Método de Espectroscopia de Mistura de Níveis para Medida de Momentos de Quadrupolo Nucleares

Detalhes bibliográficos
Ano de defesa: 1999
Autor(a) principal: Kliewer, Marcus
Orientador(a): Não Informado pela instituição
Banca de defesa: Não Informado pela instituição
Tipo de documento: Dissertação
Tipo de acesso: Acesso aberto
Idioma: por
Instituição de defesa: Biblioteca Digitais de Teses e Dissertações da USP
Programa de Pós-Graduação: Não Informado pela instituição
Departamento: Não Informado pela instituição
País: Não Informado pela instituição
Palavras-chave em Português:
Link de acesso: http://www.teses.usp.br/teses/disponiveis/43/43131/tde-16022011-194341/
Resumo: Momentos de quadrupólo elétricos de estados isoméricos nucleares com vidas médias entre 10 nanosegundos e 100 milisegundos podem ser medidos com o método Espectroscopia de Mistura de Níveis (Level Mixing Spectroscopy- LEMS), utilizando campos magnéticos variáveis aplicados em núcleos implantados em materiais hospedeiros que possuam gradientes de campo elétrico.

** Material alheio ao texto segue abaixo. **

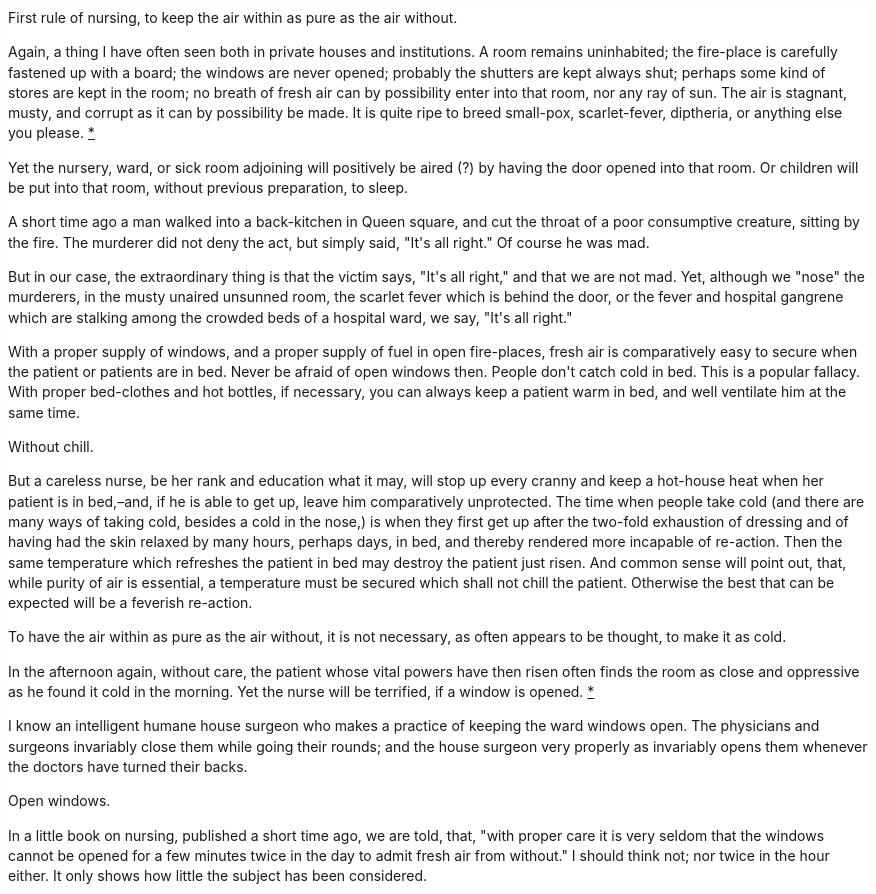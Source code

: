 First rule of nursing, to keep the air within as pure as the air without.

Again, a thing I have often seen both in private houses and institutions. A room remains uninhabited; the fire-place is carefully fastened up with a board; the windows are never opened; probably the shutters are kept always shut; perhaps some kind of stores are kept in the room; no breath of fresh air can by possibility enter into that room, nor any ray of sun. The air is stagnant, musty, and corrupt as it can by possibility be made. It is quite ripe to breed small-pox, scarlet-fever, diptheria, or anything else you please. [\*](#13-1)

Yet the nursery, ward, or sick room adjoining will positively be aired (?) by having the door opened into that room. Or children will be put into that room, without previous preparation, to sleep.

A short time ago a man walked into a back-kitchen in Queen square, and cut the throat of a poor consumptive creature, sitting by the fire. The murderer did not deny the act, but simply said, "It's all right." Of course he was mad.

But in our case, the extraordinary thing is that the victim says, "It's all right," and that we are not mad. Yet, although we "nose" the murderers, in the musty unaired unsunned room, the scarlet fever which is behind the door, or the fever and hospital gangrene which are stalking among the crowded beds of a hospital ward, we say, "It's all right."

With a proper supply of windows, and a proper supply of fuel in open fire-places, fresh air is comparatively easy to secure when the patient or patients are in bed. Never be afraid of open windows then. People don't catch cold in bed. This is a popular fallacy. With proper bed-clothes and hot bottles, if necessary, you can always keep a patient warm in bed, and well ventilate him at the same time.

Without chill.

But a careless nurse, be her rank and education what it may, will stop up every cranny and keep a hot-house heat when her patient is in bed,–and, if he is able to get up, leave him comparatively unprotected. The time when people take cold (and there are many ways of taking cold, besides a cold in the nose,) is when they first get up after the two-fold exhaustion of dressing and of having had the skin relaxed by many hours, perhaps days, in bed, and thereby rendered more incapable of re-action. Then the same temperature which refreshes the patient in bed may destroy the patient just risen. And common sense will point out, that, while purity of air is essential, a temperature must be secured which shall not chill the patient. Otherwise the best that can be expected will be a feverish re-action.

To have the air within as pure as the air without, it is not necessary, as often appears to be thought, to make it as cold.

In the afternoon again, without care, the patient whose vital powers have then risen often finds the room as close and oppressive as he found it cold in the morning. Yet the nurse will be terrified, if a window is opened. [\*](#15-1)

I know an intelligent humane house surgeon who makes a practice of keeping the ward windows open. The physicians and surgeons invariably close them while going their rounds; and the house surgeon very properly as invariably opens them whenever the doctors have turned their backs.

Open windows.

In a little book on nursing, published a short time ago, we are told, that, "with proper care it is very seldom that the windows cannot be opened for a few minutes twice in the day to admit fresh air from without." I should think not; nor twice in the hour either. It only shows how little the subject has been considered.
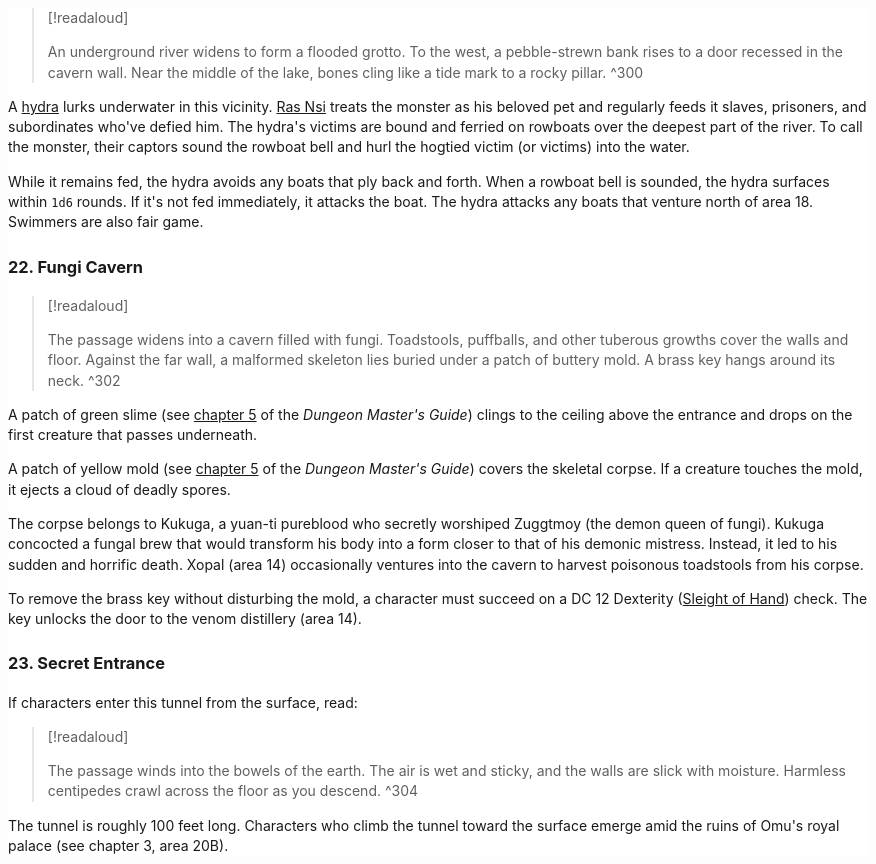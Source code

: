 > [!readaloud] 
> 
> An underground river widens to form a flooded grotto. To the west, a pebble-strewn bank rises to a door recessed in the cavern wall. Near the middle of the lake, bones cling like a tide mark to a rocky pillar.
^300

A [hydra](/3-Mechanics/CLI/bestiary/monstrosity/hydra.md) lurks underwater in this vicinity. [Ras Nsi](/3-Mechanics/CLI/bestiary/npc/ras-nsi-toa.md) treats the monster as his beloved pet and regularly feeds it slaves, prisoners, and subordinates who've defied him. The hydra's victims are bound and ferried on rowboats over the deepest part of the river. To call the monster, their captors sound the rowboat bell and hurl the hogtied victim (or victims) into the water.

While it remains fed, the hydra avoids any boats that ply back and forth. When a rowboat bell is sounded, the hydra surfaces within `1d6` rounds. If it's not fed immediately, it attacks the boat. The hydra attacks any boats that venture north of area 18. Swimmers are also fair game.

### 22. Fungi Cavern

> [!readaloud] 
> 
> The passage widens into a cavern filled with fungi. Toadstools, puffballs, and other tuberous growths cover the walls and floor. Against the far wall, a malformed skeleton lies buried under a patch of buttery mold. A brass key hangs around its neck.
^302

A patch of green slime (see [chapter 5](/3-Mechanics/CLI/traps-hazards/green-slime.md) of the *Dungeon Master's Guide*) clings to the ceiling above the entrance and drops on the first creature that passes underneath.

A patch of yellow mold (see [chapter 5](/3-Mechanics/CLI/traps-hazards/yellow-mold.md) of the *Dungeon Master's Guide*) covers the skeletal corpse. If a creature touches the mold, it ejects a cloud of deadly spores.

The corpse belongs to Kukuga, a yuan-ti pureblood who secretly worshiped Zuggtmoy (the demon queen of fungi). Kukuga concocted a fungal brew that would transform his body into a form closer to that of his demonic mistress. Instead, it led to his sudden and horrific death. Xopal (area 14) occasionally ventures into the cavern to harvest poisonous toadstools from his corpse.

To remove the brass key without disturbing the mold, a character must succeed on a DC 12 Dexterity ([Sleight of Hand](/3-Mechanics/CLI/rules/skills.md#Sleight%20of%20Hand)) check. The key unlocks the door to the venom distillery (area 14).

### 23. Secret Entrance

If characters enter this tunnel from the surface, read:

> [!readaloud] 
> 
> The passage winds into the bowels of the earth. The air is wet and sticky, and the walls are slick with moisture. Harmless centipedes crawl across the floor as you descend.
^304

The tunnel is roughly 100 feet long. Characters who climb the tunnel toward the surface emerge amid the ruins of Omu's royal palace (see chapter 3, area 20B).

O Campo magnético externo pode ser substituido pelo campo hiperfino de materiais ferromagnéticos e sua variação poderia ser controlada variando a temperatura. O objetivo deste trabalho é verificar a viabilidade desta substituição. Implementamos o método LEMS no Laboratório Pelletron usando como caso teste o estado isomérico de 398 KeV do 69Ge que possui todas as suas propriedades nucleares conhecidas (meia vida, spin, momento magnético, momento de quadrupolo elétrico). Ele foi produzido pela reação 56Fe(16O, 2pn)69Ge com o feixe de 16O à 53 MeV (LAB) de energia, e depois implantado em Gadolínio que é ferromagnético abaixo de Tc = 289K. Medimos a anisotropia da radiação gama emitida por esse núcleo em função da temperatura. A comparação entre as medidas da anisotropia em função da temperatura, com medidas da anisotropia em função do campo magnético externo, feita pelo grupo de Leuven/Bélgica, nos levou a duas interpretações possíveis. Na primeira, supondo a interação elétrica constante e independente da temperatura, obtemos um campo magnético hiperfino anômalo para o Gd. Na segunda análise, obtivemos o campo hiperfino variando linearmente com a magnetização, admitindo gradientes de campo elétrico dependentes da temperatura. Medidas futuras usando monocristal de Gd poderão resolver esta ambiguidade, bem como medidas TDPAD (Time Diferencial Perturbed Angular Distribuition) em função da temperatura, na qual se mede diretamente o campo hiperfino.